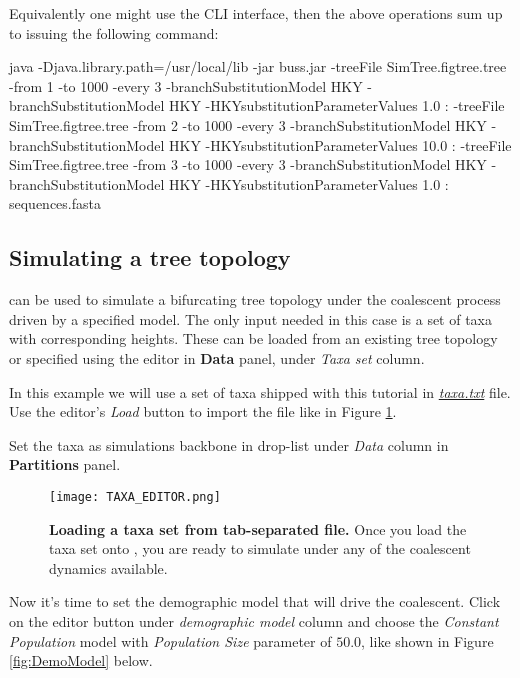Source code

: Equivalently one might use the CLI interface, then the above operations sum up to issuing the following command:

\begin{code}
java -Djava.library.path=/usr/local/lib -jar buss.jar 
-treeFile SimTree.figtree.tree -from 1 -to 1000 -every 3 -branchSubstitutionModel HKY -branchSubstitutionModel HKY -HKYsubstitutionParameterValues 1.0 :
-treeFile SimTree.figtree.tree -from 2 -to 1000 -every 3 -branchSubstitutionModel HKY -branchSubstitutionModel HKY -HKYsubstitutionParameterValues 10.0 :
-treeFile SimTree.figtree.tree -from 3 -to 1000 -every 3 -branchSubstitutionModel HKY -branchSubstitutionModel HKY -HKYsubstitutionParameterValues 1.0 :
sequences.fasta
\end{code}

\subsection{Simulating a tree topology}
{\bussname} can be used to simulate a bifurcating tree topology under the coalescent process driven by a specified model. 
The only input needed in this case is a set of taxa with corresponding heights. 
These can be loaded from an existing tree topology or specified using the editor in \textbf{Data} panel, under \emph{Taxa set} column.

In this example we will use a set of taxa shipped with this tutorial in \href{http://rega.kuleuven.be/cev/ecv/software/buss_files/taxa.txt}{\emph{taxa.txt}} file. Use the editor's \emph{Load} button to import the file like in Figure \ref{fig:TaxaEditor}.

Set the taxa as simulations backbone in drop-list under \emph{Data} column in \textbf{Partitions} panel.

\begin{figure}[h!]
\centering
\texttt{[image: TAXA\_EDITOR.png]} 
\caption{
{ \footnotesize 
{\bf Loading a taxa set from tab-separated file.}
Once you load the taxa set onto {\bussname}, you are ready to simulate under any of the coalescent dynamics available.
} %
}
\label{fig:TaxaEditor}
\end{figure}   

Now it's time to set the demographic model that will drive the coalescent. Click on the editor button under \emph{demographic model} column and choose the \emph{Constant Population} model with \emph{Population Size} parameter of $50.0$, like shown in Figure \ref{fig:DemoModel} below.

..........

Output the records exactly. Drop the images.

Source code

: Equivalently one might use the CLI interface, then the above operations sum up to issuing the following command:

\begin{code}
java -Djava.library.path=/usr/local/lib -jar buss.jar 
-treeFile SimTree.figtree.tree -from 1 -to 1000 -every 3 -branchSubstitutionModel HKY -branchSubstitutionModel HKY -HKYsubstitutionParameterValues 1.0 :
-treeFile SimTree.figtree.tree -from 2 -to 1000 -every 3 -branchSubstitutionModel HKY -branchSubstitutionModel HKY -HKYsubstitutionParameterValues 10.0 :
-treeFile SimTree.figtree.tree -from 3 -to 1000 -every 3 -branchSubstitutionModel HKY -branchSubstitutionModel HKY -HKYsubstitutionParameterValues 1.0 :
sequences.fasta
\end{code}

\subsection{Simulating a tree topology}
{\bussname} can be used to simulate a bifurcating tree topology under the coalescent process driven by a specified model. 
The only input needed in this case is a set of taxa with corresponding heights. 
These can be loaded from an existing tree topology or specified using the editor in \textbf{Data} panel, under \emph{Taxa set} column.

In this example we will use a set of taxa shipped with this tutorial in \href{http://rega.kuleuven.be/cev/ecv/software/buss_files/taxa.txt}{\emph{taxa.txt}} file. Use the editor's \emph{Load} button to import the file like in Figure \ref{fig:TaxaEditor}.

Set the taxa as simulations backbone in drop-list under \emph{Data} column in \textbf{Partitions} panel.

\begin{figure}[h!]
\centering
\texttt{[image: TAXA\_EDITOR.png]} 
\caption{
{ \footnotesize 
{\bf Loading a taxa set from tab-separated file.}
Once you load the taxa set onto {\bussname}, you are ready to simulate under any of the coalescent dynamics available.
} %
}
\label{fig:TaxaEditor}
\end{figure}   

Now it's time to set the demographic model that will drive the coalescent. Click on the editor button under \emph{demographic model} column and choose the \emph{Constant Population} model with \emph{Population Size} parameter of $50.0$, like shown in Figure \ref{fig:DemoModel} below.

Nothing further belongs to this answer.